🤖 AI Summary
This study addresses the challenge of predictive modeling when predictions themselves alter user behavior, leading to significant degradation in model generalization—particularly in settings where both the sample and the population are subject to intervention by the prediction. The authors integrate performative prediction into the statistical learning theory framework by modeling dynamic distribution shifts induced by predictions through min-max (self-defeating) and min-min (self-fulfilling) risk functionals in Wasserstein space, and derive corresponding generalization error bounds. Their theoretical analysis reveals a fundamental trade-off between intervening in the world and learning from it, yielding the counterintuitive insight that retraining can improve generalization performance. Empirical validation using German labor market data from 1975 to 2017 confirms the tightness of the proposed bounds and underscores the critical impact of performativity on the generalization of policy allocation tasks.
📝 Abstract
Performative predictions influence the very outcomes they aim to forecast. We study performative predictions that affect a sample (e.g., only existing users of an app) and/or the whole population (e.g., all potential app users). This raises the question of how well models generalize under performativity. For example, how well can we draw insights about new app users based on existing users when both of them react to the app's predictions?
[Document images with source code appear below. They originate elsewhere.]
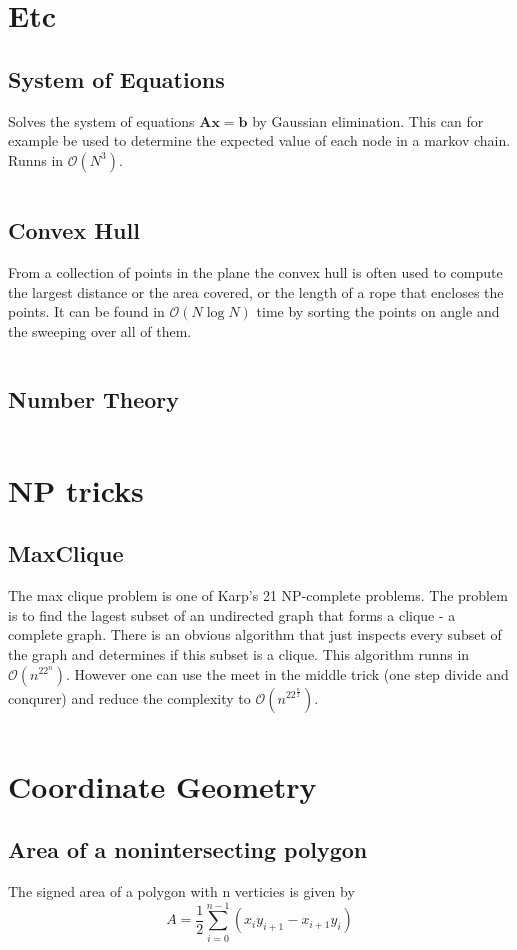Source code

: \documentclass[8pt,a4paper,landscape,oneside]{amsart}
\newcommand{\codej}[1]{\inputminted[fontsize=\large,baselinestretch=1]{java}{code/#1}}
\newcommand{\codep}[1]{\inputminted[fontsize=\large,baselinestretch=1]{py}{code/#1}}
\newcommand{\bigO}{\mathcal{O}}
\begin{document}
\begin{multicols*}{2}
\begin{large}
\section{Etc}
    \subsection{System of Equations}
        Solves the system of equations $\bm{A}\bm{x} = \bm{b}$ by Gaussian elimination. This can for example be used to determine the expected value of each node in a markov chain. Runns in $\bigO (N^3)$.
        \codej{Etc/SolveSystem.java}
    \subsection{Convex Hull}
        From a collection of points in the plane the convex hull is often used to compute the largest distance or the area covered, or the length of a rope that encloses the points. It can be found in $\bigO (N\log{N})$ time by sorting the points on angle and the sweeping over all of them.
        \codej{Etc/ConvexHull.java}
    \subsection{Number Theory}
        \codep{Etc/numbertheory.py}

\section{NP tricks}
    \subsection{MaxClique}
        The max clique problem is one of Karp's 21 NP-complete problems. The problem is to find the lagest subset of an undirected graph that forms a clique - a complete graph. There is an obvious algorithm that just inspects every subset of the graph and determines if this subset is a clique. This algorithm runns in $\bigO(n^22^n)$. However one can use the meet in the middle trick (one step divide and conqurer) and reduce the complexity to $\bigO(n^22^{\frac{n}{2}})$.
        \codej{NP/MaxClique.java}
\section{Coordinate Geometry}
    \subsection{Area of a nonintersecting polygon}
        The signed area of a polygon with n verticies is given by 
        $$A = \frac{1}{2}\sum_{i=0}^{n-1}(x_iy_{i+1} - x_{i+1}y_i)$$

\end{large}
\end{multicols*}
\end{document}
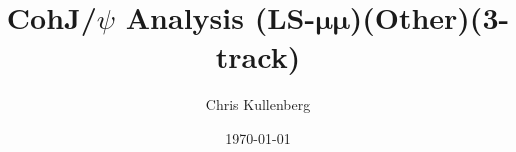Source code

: \title{CohJ/$\psi$ Analysis (\textbf{LS}-$\boldsymbol{\mu\mu}$)(\textbf{Other})(\textbf{3-track})}
\author{Chris Kullenberg}
\date{\today}
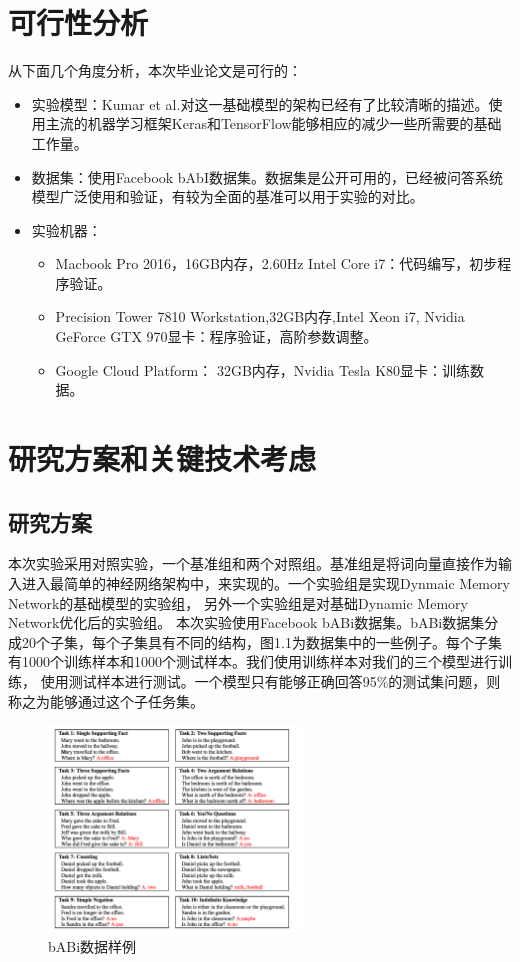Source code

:\section{可行性分析}
从下面几个角度分析，本次毕业论文是可行的：
\begin{itemize}
\item 实验模型：Kumar et al.\cite{DBLP:journals/corr/KumarISBEPOGS15}对这一基础模型的架构已经有了比较清晰的描述。使用主流的机器学习框架Keras和TensorFlow能够相应的减少一些所需要的基础工作量。
\item 数据集：使用Facebook bAbI数据集。数据集是公开可用的，已经被问答系统模型广泛使用和验证，有较为全面的基准可以用于实验的对比。
\item 实验机器：
    \begin{itemize}
    \item Macbook Pro 2016，16GB内存，2.60Hz Intel Core i7：代码编写，初步程序验证。
    \item Precision Tower 7810 Workstation,32GB内存,Intel Xeon i7, Nvidia GeForce GTX 970显卡：程序验证，高阶参数调整。
    \item Google Cloud Platform： 32GB内存，Nvidia Tesla K80显卡：训练数据。 
    \end{itemize}
\end{itemize}
\section{研究方案和关键技术考虑}
\subsection{研究方案}
本次实验采用对照实验，一个基准组和两个对照组。基准组是将词向量直接作为输入进入最简单的神经网络架构中，来实现的。一个实验组是实现Dynmaic Memory Network的基础模型的实验组，
另外一个实验组是对基础Dynamic Memory Network优化后的实验组。
本次实验使用Facebook bABi数据集。bABi数据集分成20个子集，每个子集具有不同的结构，图1.1为数据集中的一些例子\cite{DBLP:journals/corr/WestonBCM15}。每个子集有1000个训练样本和1000个测试样本。我们使用训练样本对我们的三个模型进行训练，
使用测试样本进行测试。一个模型只有能够正确回答95\%的测试集问题，则称之为能够通过这个子任务集。
\begin{figure}[h]
    \centering
    \includegraphics[width=0.6\textwidth]{./images/dataset-example}
      \caption{bABi数据样例}
    \end{figure} 
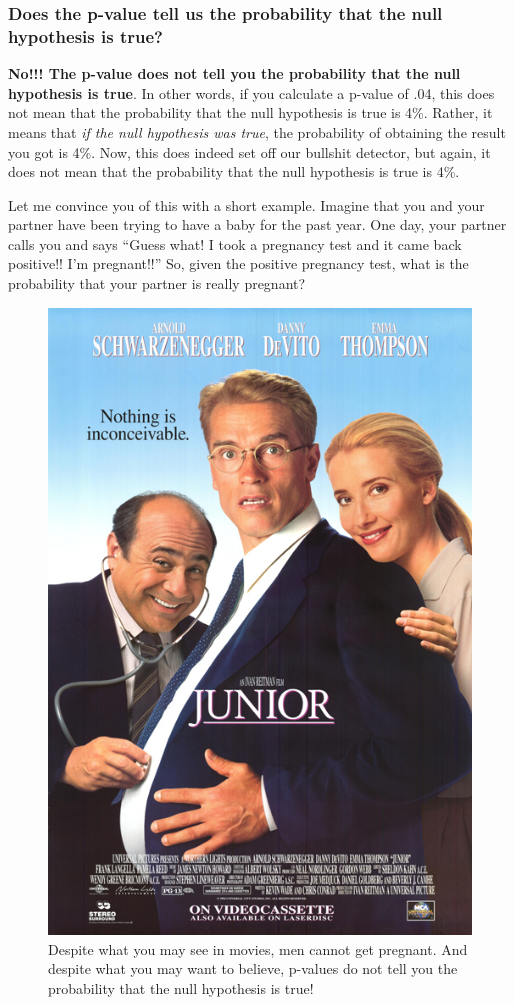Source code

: \documentclass[]{book}
\theoremstyle{definition}
\theoremstyle{definition}
\theoremstyle{remark}
\begin{document}
\subsubsection{Does the p-value tell us the probability that the null
hypothesis is
true?}\label{does-the-p-value-tell-us-the-probability-that-the-null-hypothesis-is-true}

\textbf{No!!! The p-value does not tell you the probability that the
null hypothesis is true}. In other words, if you calculate a p-value of
.04, this does not mean that the probability that the null hypothesis is
true is 4\%. Rather, it means that \emph{if the null hypothesis was
true}, the probability of obtaining the result you got is 4\%. Now, this
does indeed set off our bullshit detector, but again, it does not mean
that the probability that the null hypothesis is true is 4\%.

Let me convince you of this with a short example. Imagine that you and
your partner have been trying to have a baby for the past year. One day,
your partner calls you and says ``Guess what! I took a pregnancy test
and it came back positive!! I'm pregnant!!'' So, given the positive
pregnancy test, what is the probability that your partner is really
pregnant?

\begin{figure}

{\centering \includegraphics[width=0.4\linewidth]{images/juniorposter} 

}

\caption{Despite what you may see in movies, men cannot get pregnant. And despite what you may want to believe, p-values do not tell you the probability that the null hypothesis is true!}\label{fig:unnamed-chunk-339}
\end{figure}
\end{document}
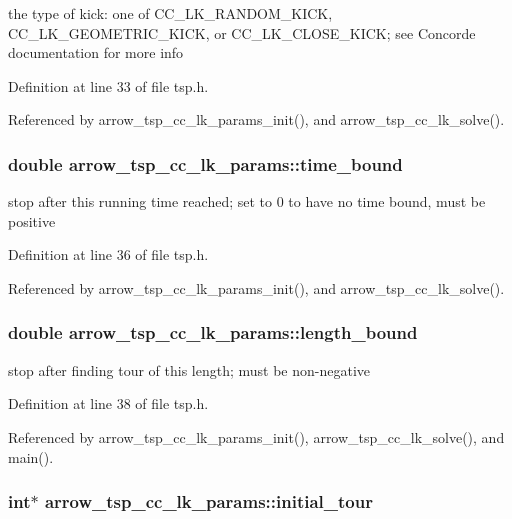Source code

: the type of kick: one of CC\_\-LK\_\-RANDOM\_\-KICK, CC\_\-LK\_\-GEOMETRIC\_\-KICK, or CC\_\-LK\_\-CLOSE\_\-KICK; see Concorde documentation for more info 

Definition at line 33 of file tsp.h.

Referenced by arrow\_\-tsp\_\-cc\_\-lk\_\-params\_\-init(), and arrow\_\-tsp\_\-cc\_\-lk\_\-solve().\hypertarget{structarrow__tsp__cc__lk__params_d4a71865c09d0624395d5a71b46bf8d5}{
\subsubsection{\setlength{\rightskip}{0pt plus 5cm}double {\bf arrow\_\-tsp\_\-cc\_\-lk\_\-params::time\_\-bound}}}
\label{structarrow__tsp__cc__lk__params_d4a71865c09d0624395d5a71b46bf8d5}


stop after this running time reached; set to 0 to have no time bound, must be positive 

Definition at line 36 of file tsp.h.

Referenced by arrow\_\-tsp\_\-cc\_\-lk\_\-params\_\-init(), and arrow\_\-tsp\_\-cc\_\-lk\_\-solve().\hypertarget{structarrow__tsp__cc__lk__params_47292f99c63b9db5bad901b5aa5e42a1}{
\subsubsection{\setlength{\rightskip}{0pt plus 5cm}double {\bf arrow\_\-tsp\_\-cc\_\-lk\_\-params::length\_\-bound}}}
\label{structarrow__tsp__cc__lk__params_47292f99c63b9db5bad901b5aa5e42a1}


stop after finding tour of this length; must be non-negative 

Definition at line 38 of file tsp.h.

Referenced by arrow\_\-tsp\_\-cc\_\-lk\_\-params\_\-init(), arrow\_\-tsp\_\-cc\_\-lk\_\-solve(), and main().\hypertarget{structarrow__tsp__cc__lk__params_1093ecf5b1b8f5d198740bbaad77d4a2}{
\subsubsection{\setlength{\rightskip}{0pt plus 5cm}int$\ast$ {\bf arrow\_\-tsp\_\-cc\_\-lk\_\-params::initial\_\-tour}}}
\label{structarrow__tsp__cc__lk__params_1093ecf5b1b8f5d198740bbaad77d4a2}


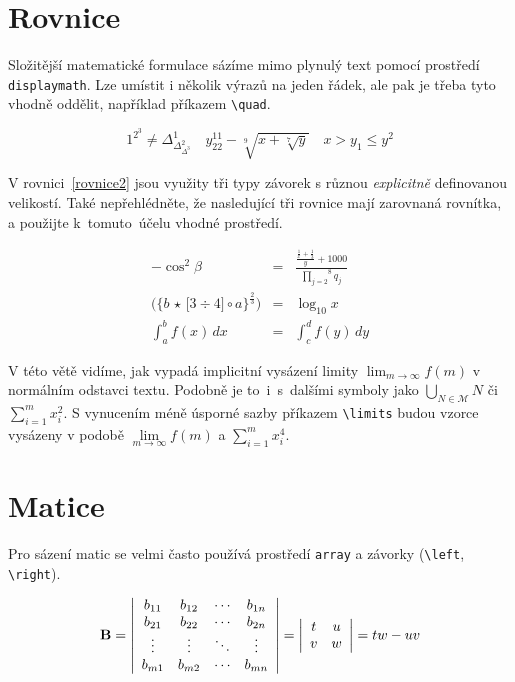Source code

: \documentclass[11pt, a4paper, twocolumn]{article}
\theoremstyle{definition}
\begin{document}
\section{Rovnice}
Složitější matematické formulace sázíme mimo plynulý text pomocí prostředí \verb|displaymath|. Lze umístit i ně\-ko\-lik výrazů na jeden řádek, ale pak je třeba tyto vhodně oddělit, například příkazem \verb|\quad|.

\begin{displaymath}
    1^{2^3} \neq \Delta^1_{\Delta^2_{\Delta^3}} \quad y^{11}_{22} - \sqrt[9]{x + \sqrt[7]{y}} \quad x > y_1 \leq y^2
\end{displaymath}

\noindent V rovnici~\eqref{rovnice2} jsou využity tři typy závorek s různou \emph{ex\-pli\-cit\-ně} definovanou velikostí. Také nepřehlédněte, že nasledující tři rovnice mají zarovnaná rovnítka, a použijte k~tomuto~účelu vhodné prostředí.


\begin{eqnarray}
    -\cos^2{\beta} & = & \frac{\frac{\frac{1}{x} + \frac{1}{3}}{y} + {1000}}{\overset{8}{\underset{j = 2}{\prod}}q_j} \\
    \label{rovnice2}
    \bigg(\Big\{b\, \star\, \bigr[3 \div 4\bigr] \circ a\Big\}^{\frac{2}{3}}\bigg) & = & \log_{10}x \\
    \label{rovnice3}
    \int^b_a f(x)\,dx & = & \int^d_c f(y)\,dy
\end{eqnarray}

\noindent V této větě vidíme, jak vypadá implicitní vysázení limity $\lim_{m \to \infty} f(m)$ v normálním odstavci textu. Podobně je to~i~s~dalšími symboly jako $\bigcup_{N \in \mathcal{M}}N$ či $\sum_{i=1}^m x_i^2$. S vy\-nu\-ce\-ním méně úsporné sazby příkazem \verb|\limits| budou vzorce vysázeny v podobě $\lim\limits_{m \to \infty}f(m)$ a $\sum\limits^m_{i=1}x^4_i$.

\section{Matice}
Pro sázení matic se velmi často používá prostředí \verb|array| a závorky (\verb|\left|, \verb|\right|).


$$ \text{\textbf{B}} = \left|
\begin{array}{cccc}
b_{11} & b_{12} & \cdots & b_{1n} \\
b_{21} & b_{22} & \cdots & b_{2n} \\
\vdots & \vdots & \ddots & \vdots \\
b_{m1} & b_{m2} & \cdots & b_{mn}
\end{array} \right|
= \left|
\begin{array}{cc}
t & u\\
v & w
\end{array}\right|
= tw - uv$$
\end{document}
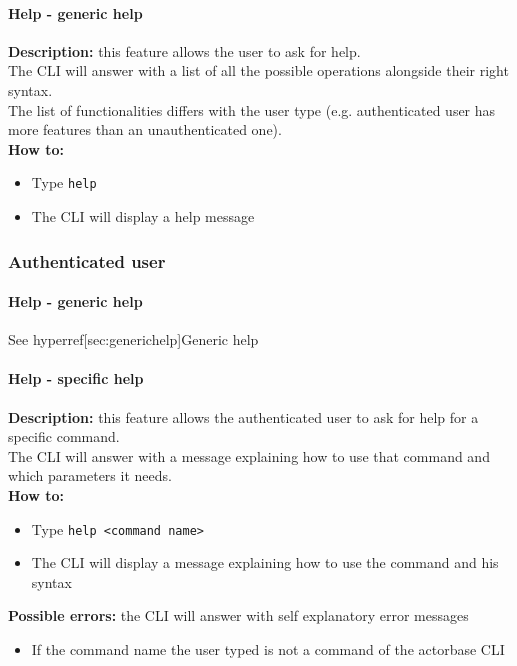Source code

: \documentclass{scalatekids-article}
\begin{document}
\paragraph{Help - generic help}
\label{sec:generichelp}
\textbf{Description:} this feature allows the user to ask for help.\\
The CLI will answer with a list of all the possible operations alongside
their right syntax.\\
The list of functionalities differs with the user type (e.g. authenticated user has more features than an unauthenticated one).\\
\textbf{How to:}
\begin{itemize}
\item Type \texttt{help}
\item The CLI will display a help message
\end{itemize}

\subsubsection{Authenticated user}
\label{sec:authenticateduser}

\paragraph{Help - generic help}

See hyperref[sec:generichelp]{Generic help}

\paragraph{Help - specific help}
\label{sec:specifichelp}
\textbf{Description:} this feature allows the authenticated user to ask for help for
a specific command.\\
The CLI will answer with a message explaining how to use that command and
which parameters it needs.\\
\textbf{How to:}
\begin{itemize}
\item Type \texttt{help <command name>}
\item The CLI will display a message explaining how to use the command and his syntax
\end{itemize}
\textbf{Possible errors:} the CLI will answer with self explanatory error messages
\begin{itemize}
\item If the command name the user typed is not a command of the actorbase CLI
\end{itemize}
\end{document}
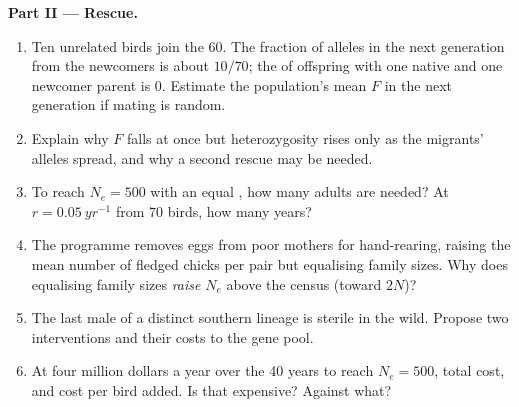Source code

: \begin{problem}
\medskip
\noindent\textbf{Part II --- Rescue.}
\begin{enumerate}[resume]
  \item Ten unrelated birds join the 60. The fraction of alleles in the
        next generation from the newcomers is about $10/70$; the
         of offspring with one native and one
        newcomer parent is $0$. Estimate the population's mean $F$ in
        the next generation if mating is random.
  \item Explain why $F$ falls at once but heterozygosity rises only as
        the migrants' alleles spread, and why a second rescue may be
        needed.
  \item To reach $N_{e} = 500$ with an equal , how many adults
        are needed? At $r = \qty{0.05}{yr^{-1}}$ from 70 birds, how many
        years?
  \item The programme removes eggs from poor mothers for hand-rearing,
        raising the mean number of fledged chicks per pair but equalising
        family sizes. Why does equalising family sizes \emph{raise}
        $N_{e}$ above the census (toward $2N$)?
  \item The last male of a distinct southern lineage is sterile in the
        wild. Propose two interventions and their costs to the gene
        pool.
  \item At four million dollars a year over the 40 years to reach
        $N_{e} = 500$, total cost, and cost per bird added. Is that expensive? Against
        what?
\end{enumerate}


\end{problem}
We address this question by embedding performative predictions into statistical learning theory. We prove generalization bounds under performative effects on the sample, on the population, and on both. A key intuition behind our proofs is that in the worst case, the population negates predictions, while the sample deceptively fulfills them. We cast such self-negating and self-fulfilling predictions as min-max and min-min risk functionals in Wasserstein space, respectively. Our analysis reveals a fundamental trade-off between performatively changing the world and learning from it: the more a model affects data, the less it can learn from it. Moreover, our analysis results in a surprising insight on how to improve generalization guarantees by retraining on performatively distorted samples. We illustrate our bounds in a case study on prediction-informed assignments of unemployed German residents to job trainings, drawing upon administrative labor market records from 1975 to 2017 in Germany.